Supplied records:
================================

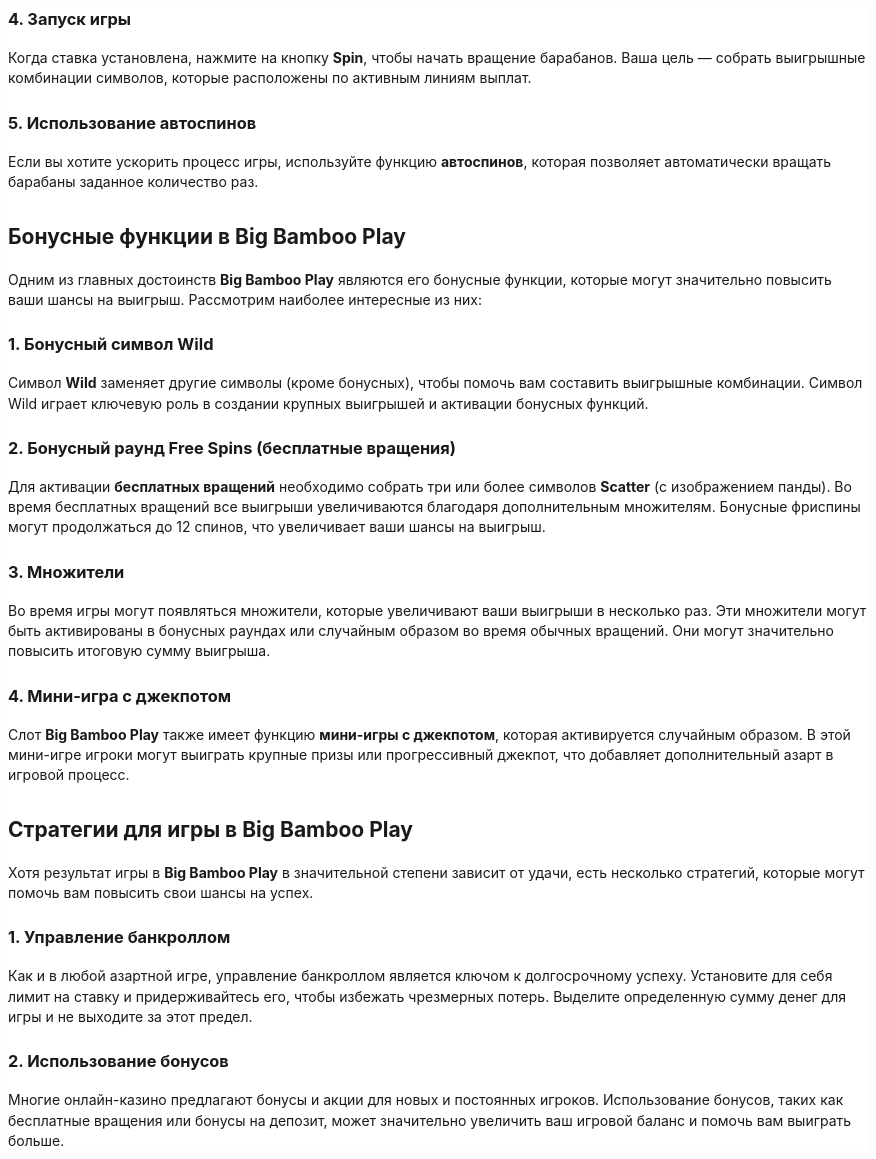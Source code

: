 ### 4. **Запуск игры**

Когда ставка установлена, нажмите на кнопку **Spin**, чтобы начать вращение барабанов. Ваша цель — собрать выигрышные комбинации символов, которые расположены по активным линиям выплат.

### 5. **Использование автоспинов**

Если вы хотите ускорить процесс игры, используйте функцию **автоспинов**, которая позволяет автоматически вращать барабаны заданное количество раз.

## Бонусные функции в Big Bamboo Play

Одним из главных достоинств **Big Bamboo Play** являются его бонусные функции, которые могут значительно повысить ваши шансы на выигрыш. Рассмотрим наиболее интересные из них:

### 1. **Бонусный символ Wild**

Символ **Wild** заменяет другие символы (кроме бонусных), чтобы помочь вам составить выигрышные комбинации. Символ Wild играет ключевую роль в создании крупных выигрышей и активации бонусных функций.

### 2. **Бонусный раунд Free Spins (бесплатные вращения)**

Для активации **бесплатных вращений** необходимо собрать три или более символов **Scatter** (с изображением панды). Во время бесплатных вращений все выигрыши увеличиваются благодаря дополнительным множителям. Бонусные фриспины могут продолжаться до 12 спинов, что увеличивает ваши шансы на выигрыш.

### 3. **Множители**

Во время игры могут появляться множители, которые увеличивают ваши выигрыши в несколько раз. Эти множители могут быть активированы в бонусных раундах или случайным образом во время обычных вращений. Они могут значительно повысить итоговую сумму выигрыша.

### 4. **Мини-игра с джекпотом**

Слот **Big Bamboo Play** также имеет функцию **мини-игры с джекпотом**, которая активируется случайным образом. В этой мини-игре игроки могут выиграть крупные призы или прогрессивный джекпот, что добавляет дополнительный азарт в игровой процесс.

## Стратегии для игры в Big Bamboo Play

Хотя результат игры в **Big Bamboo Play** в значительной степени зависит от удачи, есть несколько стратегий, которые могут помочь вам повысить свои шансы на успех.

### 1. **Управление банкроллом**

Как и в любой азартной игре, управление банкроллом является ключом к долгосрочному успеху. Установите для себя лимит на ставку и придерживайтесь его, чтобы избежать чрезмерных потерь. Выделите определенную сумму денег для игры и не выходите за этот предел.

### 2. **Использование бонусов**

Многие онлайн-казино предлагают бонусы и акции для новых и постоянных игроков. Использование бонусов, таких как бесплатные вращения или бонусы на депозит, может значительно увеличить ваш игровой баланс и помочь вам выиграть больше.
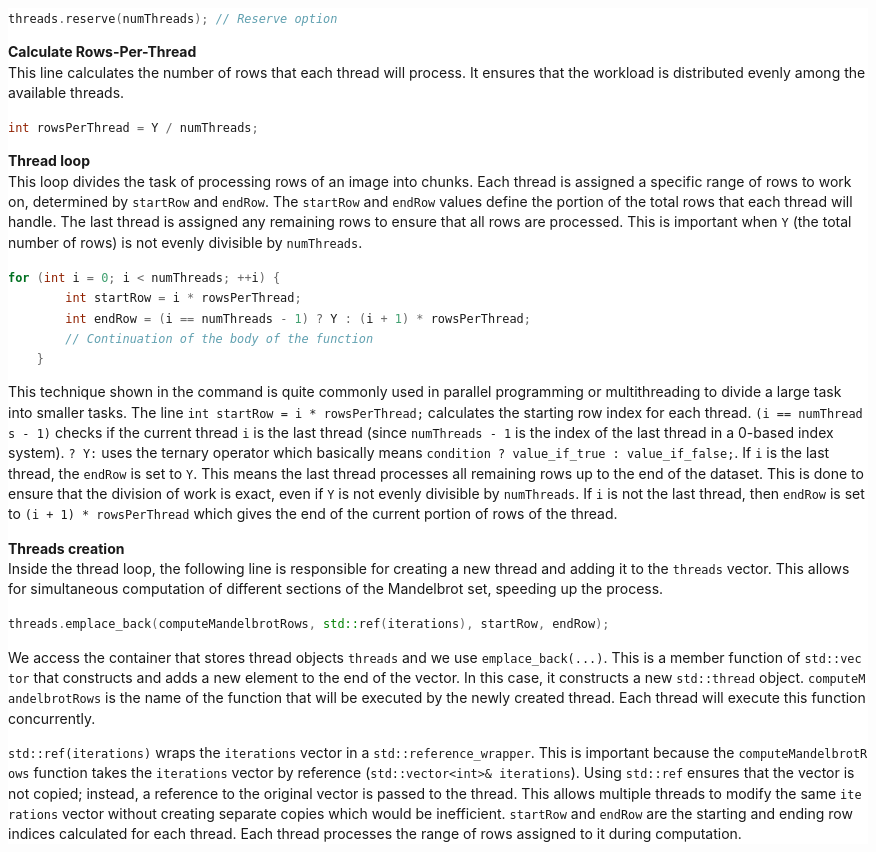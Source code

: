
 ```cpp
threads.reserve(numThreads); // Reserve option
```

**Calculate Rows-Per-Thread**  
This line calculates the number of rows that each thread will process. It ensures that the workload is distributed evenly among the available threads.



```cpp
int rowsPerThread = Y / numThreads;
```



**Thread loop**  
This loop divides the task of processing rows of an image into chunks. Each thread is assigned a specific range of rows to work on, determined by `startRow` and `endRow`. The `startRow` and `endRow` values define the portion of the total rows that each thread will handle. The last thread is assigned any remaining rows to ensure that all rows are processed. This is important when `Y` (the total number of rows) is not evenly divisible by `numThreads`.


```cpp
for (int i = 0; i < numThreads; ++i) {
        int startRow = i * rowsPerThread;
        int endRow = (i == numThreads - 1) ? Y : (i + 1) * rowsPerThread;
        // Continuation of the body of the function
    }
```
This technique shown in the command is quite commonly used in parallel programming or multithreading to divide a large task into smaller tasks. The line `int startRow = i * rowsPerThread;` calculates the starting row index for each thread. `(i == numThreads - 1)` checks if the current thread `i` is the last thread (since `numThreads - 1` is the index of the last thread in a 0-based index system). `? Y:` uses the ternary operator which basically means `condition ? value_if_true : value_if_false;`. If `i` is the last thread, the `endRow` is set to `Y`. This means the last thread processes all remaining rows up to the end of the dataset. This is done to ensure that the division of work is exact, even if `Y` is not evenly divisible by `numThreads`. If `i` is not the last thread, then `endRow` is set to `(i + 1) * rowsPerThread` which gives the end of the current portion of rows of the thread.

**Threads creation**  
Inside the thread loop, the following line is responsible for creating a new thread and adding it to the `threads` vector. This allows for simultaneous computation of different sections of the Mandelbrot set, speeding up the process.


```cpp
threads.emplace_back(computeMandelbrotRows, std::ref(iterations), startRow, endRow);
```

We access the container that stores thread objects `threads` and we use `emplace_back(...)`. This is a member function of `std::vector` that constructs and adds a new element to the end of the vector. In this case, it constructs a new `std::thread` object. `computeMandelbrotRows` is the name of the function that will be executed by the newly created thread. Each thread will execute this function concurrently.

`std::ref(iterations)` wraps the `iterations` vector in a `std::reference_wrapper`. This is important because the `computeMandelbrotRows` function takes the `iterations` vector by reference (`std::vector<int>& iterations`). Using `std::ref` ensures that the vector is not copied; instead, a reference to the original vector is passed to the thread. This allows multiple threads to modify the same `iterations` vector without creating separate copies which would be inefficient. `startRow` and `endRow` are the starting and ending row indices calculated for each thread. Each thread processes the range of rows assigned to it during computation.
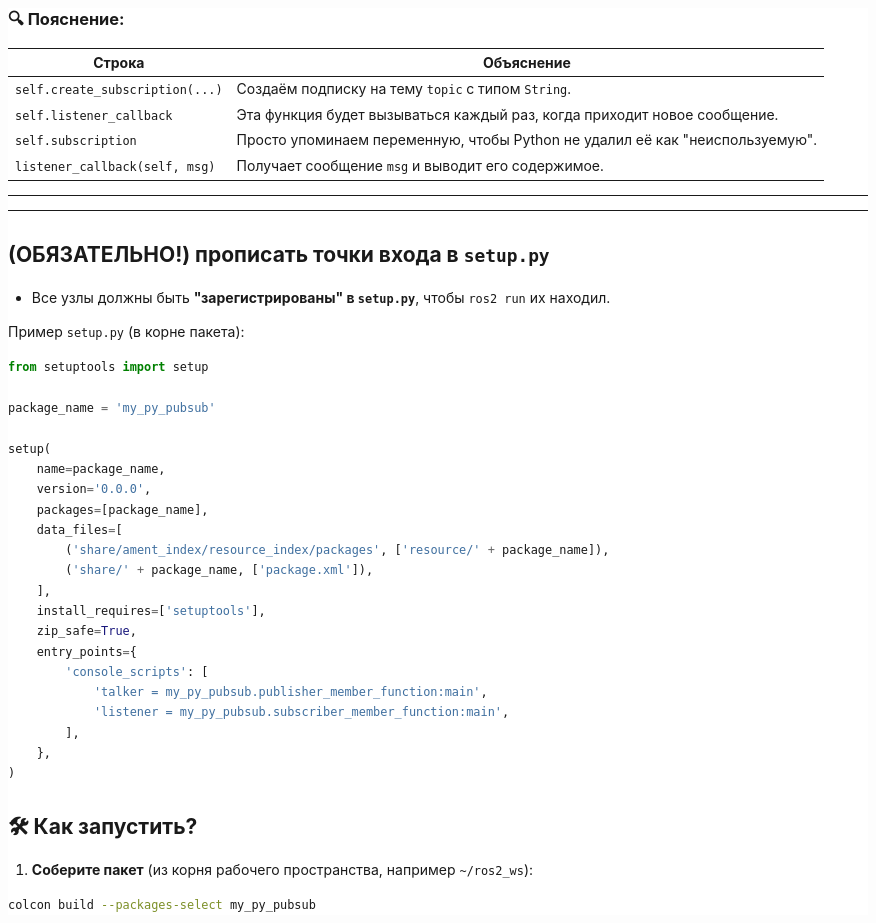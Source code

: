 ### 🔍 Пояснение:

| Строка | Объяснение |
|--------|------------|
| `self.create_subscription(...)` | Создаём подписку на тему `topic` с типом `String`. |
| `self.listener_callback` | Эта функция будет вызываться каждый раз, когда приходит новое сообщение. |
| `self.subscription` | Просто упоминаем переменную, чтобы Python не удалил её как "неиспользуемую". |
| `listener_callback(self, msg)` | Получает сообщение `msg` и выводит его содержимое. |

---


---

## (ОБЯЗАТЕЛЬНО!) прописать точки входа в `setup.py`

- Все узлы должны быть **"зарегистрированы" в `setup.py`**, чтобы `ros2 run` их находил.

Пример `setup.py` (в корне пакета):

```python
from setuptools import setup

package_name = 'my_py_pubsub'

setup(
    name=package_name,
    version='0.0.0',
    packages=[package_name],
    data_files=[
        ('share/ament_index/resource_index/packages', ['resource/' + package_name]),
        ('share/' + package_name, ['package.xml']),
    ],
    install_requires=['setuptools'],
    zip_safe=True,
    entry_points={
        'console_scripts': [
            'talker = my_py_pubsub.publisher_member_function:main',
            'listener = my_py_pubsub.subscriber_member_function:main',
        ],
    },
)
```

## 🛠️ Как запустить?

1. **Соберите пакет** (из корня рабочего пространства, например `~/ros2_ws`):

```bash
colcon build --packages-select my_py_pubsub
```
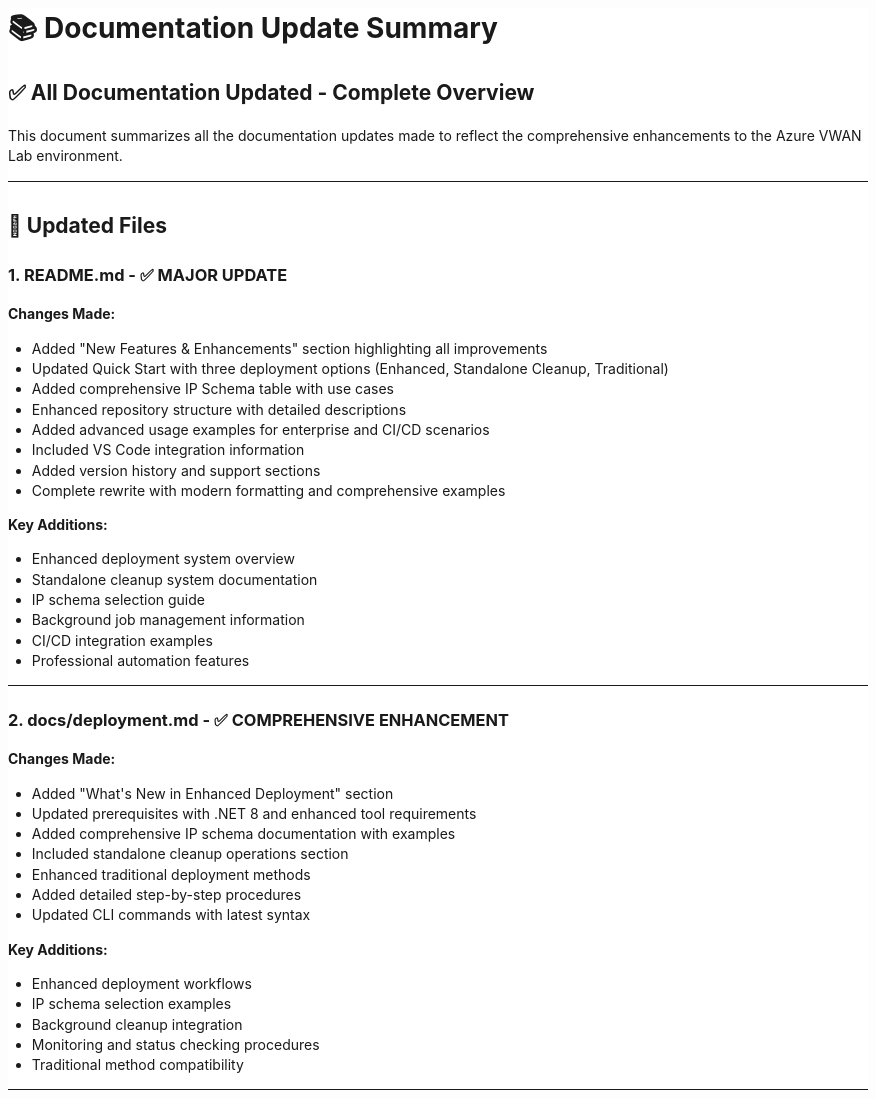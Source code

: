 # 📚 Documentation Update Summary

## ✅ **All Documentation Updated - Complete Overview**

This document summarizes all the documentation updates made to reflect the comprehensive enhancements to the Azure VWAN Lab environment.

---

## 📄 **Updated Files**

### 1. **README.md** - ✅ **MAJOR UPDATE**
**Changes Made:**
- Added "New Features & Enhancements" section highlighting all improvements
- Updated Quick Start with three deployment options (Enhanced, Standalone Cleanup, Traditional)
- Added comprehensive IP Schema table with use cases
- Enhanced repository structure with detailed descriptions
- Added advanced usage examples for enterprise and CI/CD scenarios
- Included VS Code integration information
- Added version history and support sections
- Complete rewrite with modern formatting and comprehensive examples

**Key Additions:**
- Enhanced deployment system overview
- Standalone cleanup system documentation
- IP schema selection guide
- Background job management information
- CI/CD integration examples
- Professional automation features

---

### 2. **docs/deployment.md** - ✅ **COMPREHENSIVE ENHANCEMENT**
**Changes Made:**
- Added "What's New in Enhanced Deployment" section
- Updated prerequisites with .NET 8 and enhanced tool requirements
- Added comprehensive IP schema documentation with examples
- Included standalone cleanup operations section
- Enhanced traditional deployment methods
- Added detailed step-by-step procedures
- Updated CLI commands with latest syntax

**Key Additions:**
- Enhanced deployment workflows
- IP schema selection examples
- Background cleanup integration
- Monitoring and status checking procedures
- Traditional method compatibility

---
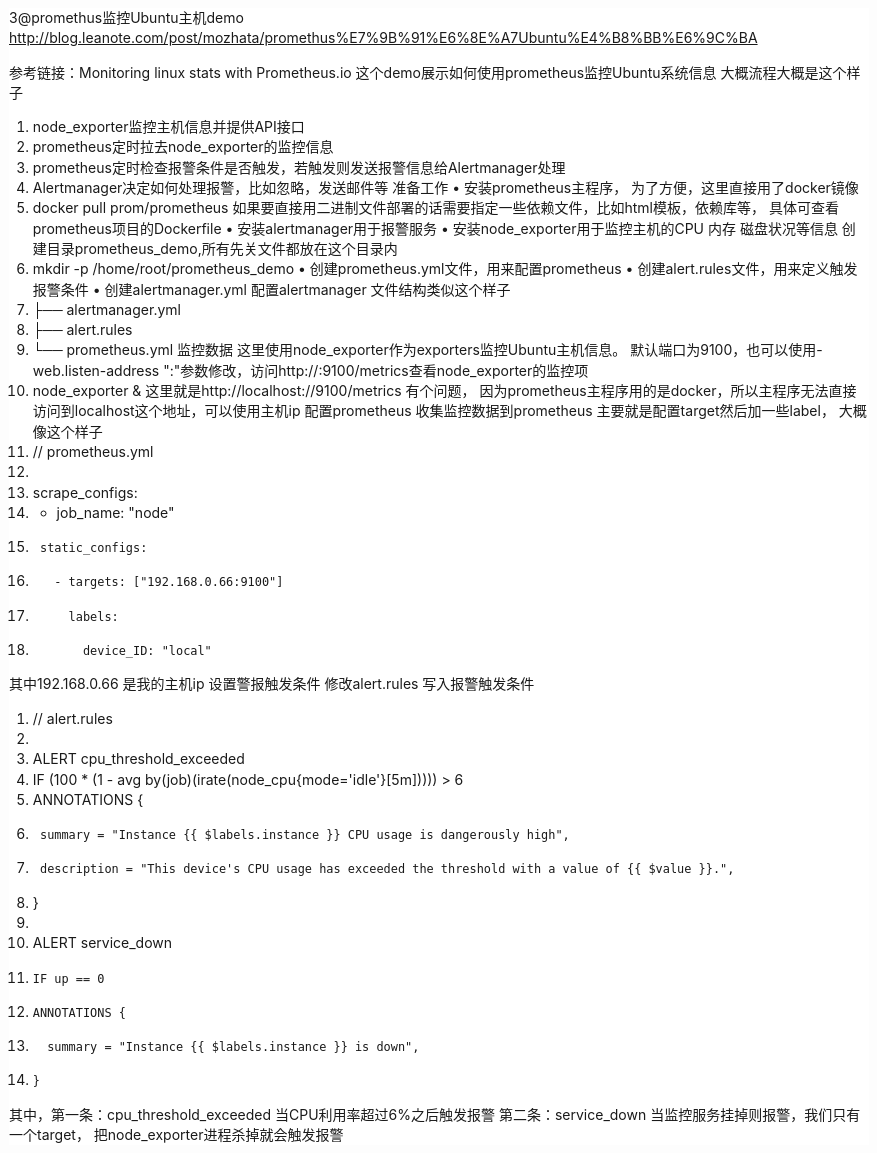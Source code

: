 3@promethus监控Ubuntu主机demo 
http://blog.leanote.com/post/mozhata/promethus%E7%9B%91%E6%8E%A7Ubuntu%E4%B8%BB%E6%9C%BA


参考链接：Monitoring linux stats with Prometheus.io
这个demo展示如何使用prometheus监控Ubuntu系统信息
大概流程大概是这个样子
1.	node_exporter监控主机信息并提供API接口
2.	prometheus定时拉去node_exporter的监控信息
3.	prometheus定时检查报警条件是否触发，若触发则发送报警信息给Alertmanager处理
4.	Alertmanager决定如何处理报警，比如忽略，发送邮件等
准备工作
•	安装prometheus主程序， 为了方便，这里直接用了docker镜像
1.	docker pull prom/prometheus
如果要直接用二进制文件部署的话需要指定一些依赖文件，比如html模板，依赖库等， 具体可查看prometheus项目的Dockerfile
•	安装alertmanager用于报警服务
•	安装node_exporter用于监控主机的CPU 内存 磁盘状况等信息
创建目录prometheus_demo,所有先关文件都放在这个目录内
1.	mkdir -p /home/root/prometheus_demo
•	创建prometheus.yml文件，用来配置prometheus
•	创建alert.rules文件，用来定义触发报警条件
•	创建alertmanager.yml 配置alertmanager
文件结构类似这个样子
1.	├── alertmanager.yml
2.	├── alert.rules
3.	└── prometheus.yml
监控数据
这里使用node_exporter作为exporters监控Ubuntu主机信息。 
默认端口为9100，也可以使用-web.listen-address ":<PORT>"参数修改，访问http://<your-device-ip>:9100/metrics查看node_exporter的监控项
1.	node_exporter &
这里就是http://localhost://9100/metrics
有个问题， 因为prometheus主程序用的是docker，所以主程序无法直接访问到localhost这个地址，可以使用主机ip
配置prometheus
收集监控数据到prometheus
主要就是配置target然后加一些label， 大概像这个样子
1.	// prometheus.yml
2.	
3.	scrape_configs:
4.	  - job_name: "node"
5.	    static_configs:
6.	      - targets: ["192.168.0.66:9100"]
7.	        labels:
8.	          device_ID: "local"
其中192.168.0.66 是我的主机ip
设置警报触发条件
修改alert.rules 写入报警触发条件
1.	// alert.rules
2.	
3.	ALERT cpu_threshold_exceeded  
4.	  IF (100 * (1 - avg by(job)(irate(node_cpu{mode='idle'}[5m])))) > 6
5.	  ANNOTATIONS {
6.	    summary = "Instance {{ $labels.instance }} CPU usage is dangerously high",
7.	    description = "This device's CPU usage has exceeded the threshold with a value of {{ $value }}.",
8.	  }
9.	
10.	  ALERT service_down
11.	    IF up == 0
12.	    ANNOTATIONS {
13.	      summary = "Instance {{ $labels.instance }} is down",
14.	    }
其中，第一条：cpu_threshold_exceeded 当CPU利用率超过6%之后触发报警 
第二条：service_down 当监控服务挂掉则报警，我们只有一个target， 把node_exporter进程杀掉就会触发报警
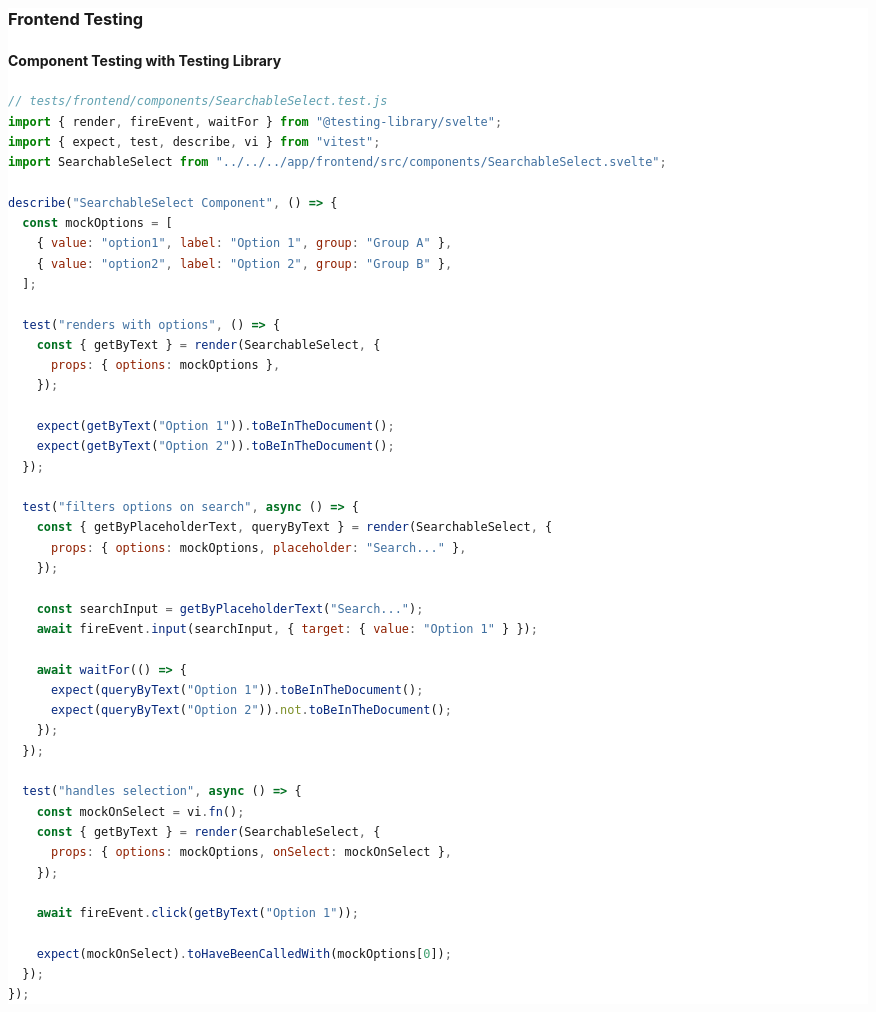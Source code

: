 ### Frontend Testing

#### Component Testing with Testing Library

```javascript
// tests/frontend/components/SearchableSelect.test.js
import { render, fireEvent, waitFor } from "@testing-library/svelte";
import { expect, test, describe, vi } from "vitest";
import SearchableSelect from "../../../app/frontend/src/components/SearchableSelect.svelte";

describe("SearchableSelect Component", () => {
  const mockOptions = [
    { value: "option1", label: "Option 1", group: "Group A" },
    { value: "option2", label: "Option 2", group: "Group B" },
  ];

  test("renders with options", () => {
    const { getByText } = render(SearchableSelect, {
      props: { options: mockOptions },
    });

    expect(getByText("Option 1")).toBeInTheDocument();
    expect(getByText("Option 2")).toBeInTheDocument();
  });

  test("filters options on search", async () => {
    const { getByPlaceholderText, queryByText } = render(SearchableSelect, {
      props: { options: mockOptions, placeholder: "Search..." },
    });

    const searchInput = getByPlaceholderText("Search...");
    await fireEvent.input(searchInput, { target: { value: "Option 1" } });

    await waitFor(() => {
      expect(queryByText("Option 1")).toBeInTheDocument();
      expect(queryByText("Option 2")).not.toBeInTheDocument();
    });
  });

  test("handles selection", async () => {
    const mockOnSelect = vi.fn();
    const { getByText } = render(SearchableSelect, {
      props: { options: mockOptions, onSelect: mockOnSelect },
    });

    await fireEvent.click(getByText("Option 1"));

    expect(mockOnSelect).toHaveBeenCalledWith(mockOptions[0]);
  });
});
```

================================

What is expected: Could you set down verbatim the lines from the beginning of the entries above through the line containing "## Бонусные функции в Big Bamboo Play", both included, leaving out the pictures?

Exercise answer:
Source code

: ### 4. **Запуск игры**

Когда ставка установлена, нажмите на кнопку **Spin**, чтобы начать вращение барабанов. Ваша цель — собрать выигрышные комбинации символов, которые расположены по активным линиям выплат.

### 5. **Использование автоспинов**

Если вы хотите ускорить процесс игры, используйте функцию **автоспинов**, которая позволяет автоматически вращать барабаны заданное количество раз.

## Бонусные функции в Big Bamboo Play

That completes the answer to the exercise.